A thoughtful journalist working on these issues, Hugh Eakin, wrote in 2015, “While the United Nations has adopted the ‘responsibility to protect’ [R2P] doctrine, to allow for international intervention to stop imminent crimes of war or genocide, no such parallel principle has been introduced for cultural heritage.” The R2P analogy intuitively makes sense for four reasons. First, the original three-part conceptual framework for the responsibility for human protection formulated by ICISS—prevention, reaction, rebuilding—employs the same standard vocabulary frequently applied to concerns about the protection of cultural heritage in war zones. Second, the reformulation of the R2P framework after the UN’s 2005 World Summit can also be applied to the protection of cultural heritage. It relies on three pillars put forward by then secretary-general Ban Ki-moon: the primary responsibility of the state for protection, the international responsibility to fortify that state capacity, and the international responsibility to respond in cases of egregious failure. Third, the major obstacle facing action for the protection of people and heritage is familiar to all students of world politics: state sovereignty. Fourth, the protection of people and the protection of culture are inseparable; cultural heritage plays an important role in the restoration of civil society and the revitalization of local economies postconflict. In any case, there is no need for a hierarchy of protection because the choice between the two is false, just as a choice between people and the natural environment is false. Air, water, and culture are essential for life.

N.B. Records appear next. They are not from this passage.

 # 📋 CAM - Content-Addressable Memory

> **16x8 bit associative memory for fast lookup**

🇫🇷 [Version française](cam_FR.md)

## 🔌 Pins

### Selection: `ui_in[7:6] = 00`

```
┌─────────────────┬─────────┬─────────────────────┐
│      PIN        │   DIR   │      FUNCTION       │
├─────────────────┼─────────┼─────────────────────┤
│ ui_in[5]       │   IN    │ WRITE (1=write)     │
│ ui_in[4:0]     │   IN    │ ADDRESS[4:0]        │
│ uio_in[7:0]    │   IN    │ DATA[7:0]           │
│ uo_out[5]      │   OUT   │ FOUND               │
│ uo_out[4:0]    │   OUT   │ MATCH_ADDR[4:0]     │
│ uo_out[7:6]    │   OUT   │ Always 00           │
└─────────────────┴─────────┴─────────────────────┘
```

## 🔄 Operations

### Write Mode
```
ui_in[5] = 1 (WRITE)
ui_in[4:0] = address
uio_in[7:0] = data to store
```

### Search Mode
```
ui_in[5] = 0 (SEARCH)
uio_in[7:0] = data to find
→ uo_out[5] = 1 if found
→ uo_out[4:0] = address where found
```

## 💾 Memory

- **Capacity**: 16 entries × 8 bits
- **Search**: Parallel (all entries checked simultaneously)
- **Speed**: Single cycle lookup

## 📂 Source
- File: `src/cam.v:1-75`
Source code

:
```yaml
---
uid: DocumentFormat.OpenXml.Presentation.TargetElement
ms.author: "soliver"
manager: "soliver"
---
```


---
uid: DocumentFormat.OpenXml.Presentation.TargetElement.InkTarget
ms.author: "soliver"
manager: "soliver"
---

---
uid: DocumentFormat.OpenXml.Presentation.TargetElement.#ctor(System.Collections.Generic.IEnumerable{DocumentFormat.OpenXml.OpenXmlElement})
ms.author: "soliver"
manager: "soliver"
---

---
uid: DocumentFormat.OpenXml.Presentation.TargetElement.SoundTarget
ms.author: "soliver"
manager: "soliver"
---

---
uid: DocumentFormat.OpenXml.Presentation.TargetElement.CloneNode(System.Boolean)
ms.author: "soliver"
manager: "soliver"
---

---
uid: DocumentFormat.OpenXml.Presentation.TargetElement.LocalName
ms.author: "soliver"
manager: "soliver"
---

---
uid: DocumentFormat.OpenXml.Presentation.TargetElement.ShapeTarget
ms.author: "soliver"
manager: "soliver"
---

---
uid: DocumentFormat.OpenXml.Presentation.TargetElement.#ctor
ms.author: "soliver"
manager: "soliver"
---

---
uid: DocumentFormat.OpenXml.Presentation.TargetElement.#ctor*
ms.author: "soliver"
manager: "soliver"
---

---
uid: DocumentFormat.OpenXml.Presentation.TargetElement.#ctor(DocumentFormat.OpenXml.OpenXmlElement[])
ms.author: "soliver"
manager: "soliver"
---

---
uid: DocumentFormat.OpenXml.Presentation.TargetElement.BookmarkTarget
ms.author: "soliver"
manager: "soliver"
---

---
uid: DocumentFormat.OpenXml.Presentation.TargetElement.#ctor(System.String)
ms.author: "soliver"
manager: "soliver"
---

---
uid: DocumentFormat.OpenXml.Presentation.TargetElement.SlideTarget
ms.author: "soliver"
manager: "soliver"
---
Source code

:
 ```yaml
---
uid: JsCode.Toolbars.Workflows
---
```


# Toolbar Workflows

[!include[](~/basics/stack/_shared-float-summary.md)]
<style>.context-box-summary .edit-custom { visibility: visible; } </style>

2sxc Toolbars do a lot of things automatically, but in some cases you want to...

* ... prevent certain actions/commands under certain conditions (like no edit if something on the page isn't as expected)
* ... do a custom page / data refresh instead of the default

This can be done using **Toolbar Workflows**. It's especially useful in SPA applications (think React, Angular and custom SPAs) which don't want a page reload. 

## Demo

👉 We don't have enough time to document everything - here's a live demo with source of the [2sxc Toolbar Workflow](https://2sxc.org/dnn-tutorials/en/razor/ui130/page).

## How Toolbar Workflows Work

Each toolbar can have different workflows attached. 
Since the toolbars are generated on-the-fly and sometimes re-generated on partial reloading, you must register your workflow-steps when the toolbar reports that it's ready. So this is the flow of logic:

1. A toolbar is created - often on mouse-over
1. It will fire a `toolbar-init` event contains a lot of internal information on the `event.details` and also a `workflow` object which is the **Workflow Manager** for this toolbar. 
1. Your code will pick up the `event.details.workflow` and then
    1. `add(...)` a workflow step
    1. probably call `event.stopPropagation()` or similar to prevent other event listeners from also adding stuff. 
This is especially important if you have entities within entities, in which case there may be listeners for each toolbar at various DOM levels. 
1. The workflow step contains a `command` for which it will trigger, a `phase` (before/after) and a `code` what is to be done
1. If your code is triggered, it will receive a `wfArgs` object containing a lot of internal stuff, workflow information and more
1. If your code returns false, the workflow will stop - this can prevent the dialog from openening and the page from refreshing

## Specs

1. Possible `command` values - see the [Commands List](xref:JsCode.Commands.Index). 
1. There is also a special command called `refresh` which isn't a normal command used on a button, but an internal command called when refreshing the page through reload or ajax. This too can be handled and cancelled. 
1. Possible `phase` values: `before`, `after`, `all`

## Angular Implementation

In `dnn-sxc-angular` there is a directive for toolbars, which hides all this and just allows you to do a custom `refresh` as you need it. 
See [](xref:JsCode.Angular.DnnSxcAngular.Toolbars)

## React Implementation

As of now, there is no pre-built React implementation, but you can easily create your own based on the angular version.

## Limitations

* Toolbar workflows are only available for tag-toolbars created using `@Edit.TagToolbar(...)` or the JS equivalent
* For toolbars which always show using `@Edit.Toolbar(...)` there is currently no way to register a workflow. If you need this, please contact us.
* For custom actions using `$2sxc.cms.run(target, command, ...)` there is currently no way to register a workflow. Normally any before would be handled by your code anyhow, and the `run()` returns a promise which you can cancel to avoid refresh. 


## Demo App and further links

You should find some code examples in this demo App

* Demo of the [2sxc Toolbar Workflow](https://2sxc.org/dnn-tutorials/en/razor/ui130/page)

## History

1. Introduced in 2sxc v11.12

Based on these factors, the J. Paul Getty Trust joined forces with the American Academy of Arts and Sciences to organize a brainstorming discussion in London in December 2016. Since then, the Getty Trust has convened several working sessions to refine further the results of the London meeting. This document attempts to pull together the various threads from those conversations and subsequent research in order to spell out succinctly the issues that affect either pursuing a new norm or building on existing international legal and normative tools. The terrain is fraught and complex, the political and institutional perspectives wide-ranging and conflicted. This publication is an initial foray and not a final attack on the topic. Its five chapters try to do the impossible in a brief space: summarize the problem; outline new and old elements in the current debate; map the key debates in the politics of cultural protection; spell out options for international public policy with lessons drawn from the R2P process; and indicate a possible way to advance the consideration of the challenge of protecting cultural heritage in armed conflicts.